The easiest way to get the OCR job done is to rely on one of the various cloud providers like AWS, Azure or Google Cloud Platform. Each of them provide ready-to-use api's for performing optical character recognition, but of course this involves sending documents into the cloud, which may be not wanted.
Tesseract, in contrast, is an open source solution for optical character recognition which was originally developed by HP in the 1980s. Since 2006 it is maintained and developed by Google. Nowadays Tesseract is the most popular OCR engine in the open source world, although it is far from being perfect out-of-the-box as it requires a clean and already preprocessed image. But real-world documents will probably never be perfectly aligned nor cleaned, which makes it impossible to retrieve the documents content with Tesseract. To circumvent that I opted to use OpenCV as a preprocessing step to optimize the image for Tesseract.
Image preprocessing with OpenCV
OpenCV is a free library for computer vision and machine learning which provides various algorithms to work with images. Some interesting use cases for OpenCV in the context of OCR include the detection of a document within an image or dewrapping scanned book pages. To showcase the power of Tesseract in combination with OpenCV, imagine you want to extract the text of the following image.

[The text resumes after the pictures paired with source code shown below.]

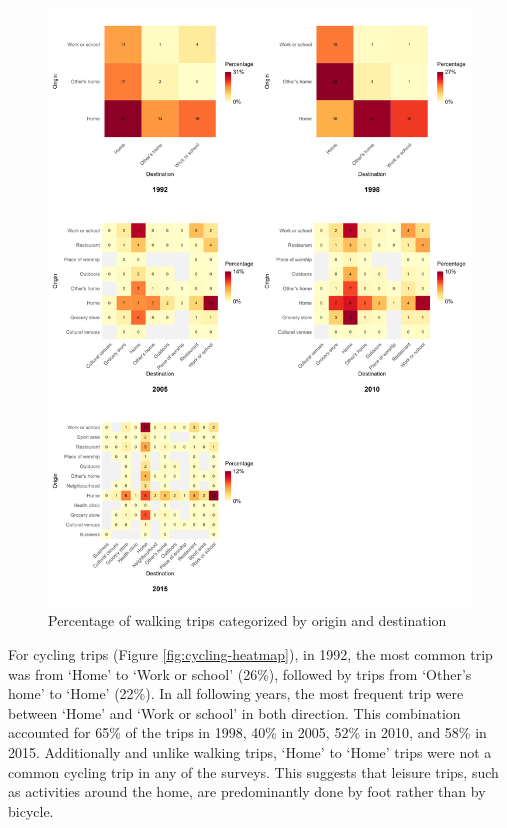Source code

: \documentclass[preprint, 3p,
authoryear]{elsarticle} %
\begin{document}
\begin{figure}

{\centering \includegraphics[width=1\linewidth]{figures/walking_hm_fig} 

}

\caption{Percentage of walking trips categorized by origin and destination}\label{fig:walking-heatmap}
\end{figure}

For cycling trips (Figure \ref{fig:cycling-heatmap}), in 1992, the most
common trip was from `Home' to `Work or school' (26\%), followed by
trips from `Other's home' to `Home' (22\%). In all following years, the
most frequent trip were between `Home' and `Work or school' in both
direction. This combination accounted for 65\% of the trips in 1998,
40\% in 2005, 52\% in 2010, and 58\% in 2015. Additionally and unlike
walking trips, `Home' to `Home' trips were not a common cycling trip in
any of the surveys. This suggests that leisure trips, such as activities
around the home, are predominantly done by foot rather than by bicycle.
\end{document}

Applying Tesseract directly on the above image does not return the expected result as you can see below.
»Sei gi, Selbst die Verände, u, ‚die Au dir WÜRSchs; für Oiesa Weit «. Gandhj;
However to still extract the text from the image we can leverage the power of OpenCV, to detect the rotation angle of the text in the image and to correct the angle so that the text is vertically aligned. The preprocessed image and the final output of Tesseract are shown below.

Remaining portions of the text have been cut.